Airtel Payments Bank gets 1,000 villages to go digital

Updated - January 15, 2018 at 04:46 PM.

All shops in these villages accept digital payments, an internal note reveals

BL19_BNK_DIGITAL

Sankalakariya, a village in Karnataka’s Udupi district, has about 250 women who earn their livelihood from making beedis, and are paid once a week by the wholesaler.

In order to curb the usage of cash and encourage digital savings, the wholesaler has opened an Airtel Payments Bank account for all of them.

Now these women get their weekly salaries through Airtel Payments Bank, offering them control on their finances, according to an internal note on the importance of payments banks seen by

BusinessLine .

Similarly, at Kanukunta village in Medak district of Telangana, every household has at least one savings account and shopkeepers are now equipped to accept digital payments, while people in Padra Tehsil of Vadodara district in Gujarat and Chauhan Khedi village in Indore district of Madhya Pradesh are also warming up to digital banking.

First off the block

Airtel Payments Bank, the first company to receive a payments bank licence from the RBI on April 11, 2016, is also the first off the block to launch the services, aimed at bringing the un-banked into the banking fold.

The company’s payments bank initiative is aimed mainly as a rural foray, and it has already brought about 1,000 villages under the digital initiative.

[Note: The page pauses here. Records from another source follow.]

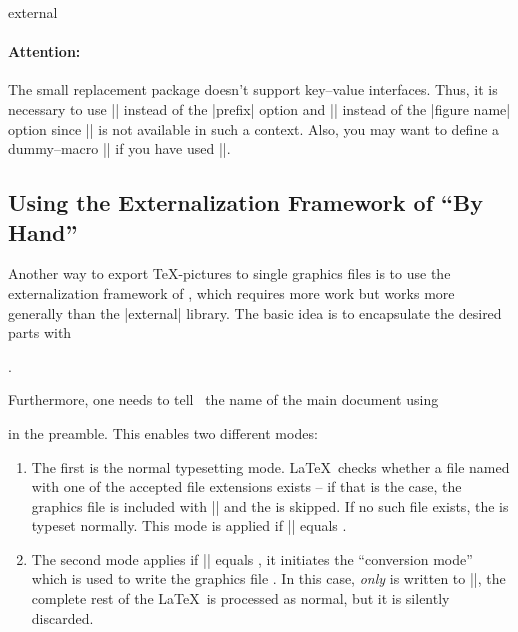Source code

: {\begin{pgfplotslibrary}{external}
\paragraph{Attention:} The small replacement package doesn't support key--value interfaces. Thus, it is necessary to use || instead of the |prefix| option and || instead of the |figure name| option since |\tikzset| is not available in such a context. Also, you may want to define a dummy--macro |\pgfplotsset| if you have used |\pgfplotsset|.
\end{pgfplotslibrary}

\subsection[Using the Externalization Framework of PGF By Hand]{Using the Externalization Framework of {\normalfont\pgfname} ``By Hand''}
Another way to export \TeX-pictures to single graphics files is to use the externalization framework of \pgfname, which requires more work but works more generally than the |external| library.
The basic idea is to encapsulate the desired parts with

\declareandlabel{\beginpgfgraphicnamed}


\declareandlabel{\endpgfgraphicnamed}. 

\noindent Furthermore, one needs to tell \pgfname\ the name of the main document using

\declareandlabel{\pgfrealjobname}

\noindent in the preamble. This enables two different modes: 
\begin{enumerate}
	\item The first is the normal typesetting mode. \LaTeX\ checks whether a file named  with one of the accepted file extensions exists -- if that is the case, the graphics file is included with |\pgfimage| and the  is skipped. If no such file exists, the  is typeset normally. This mode is applied if |\jobname| equals .
	\item The second mode applies if |\jobname| equals , it initiates the ``conversion mode'' which is used to write the graphics file . In this case, \emph{only}  is written to |\jobname|, the complete rest of the \LaTeX\ is processed as normal, but it is silently discarded.


\end{enumerate}}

In these 1,000 villages, about two-thirds of the households have at least one savings bank account, while every village now has at least one banking point that enables citizens to access banking services (cash deposits, withdrawals and money transfers).

All the shops in these villages also accept digital payments, while farmers and small artisans in these villages have already been trained to accept digital payments, the note said.

Most of the households, who have one or more family members working in cities or towns, can bank or transact with a basic feature phone. The company is targeting to extend these to 5,000 villages.

Banking points

The payments bank also uses the more than 2.5 lakh Airtel retail stores that doubles up as banking points, much more than the total 2.25 lakh ATMs in the country. It also aims to scale its network to six lakh banking points across the country.

The company also intends to on-board more than five million merchants from rural India. Nearly one million are already on its network. The firm, a part of Bharti Enterprises that owns the country’s largest telecom operator Bharti Airtel, had committed an investment of ₹3,000 crore for its national operations.

When contacted a Bharti Airtel spokesperson declined to comment.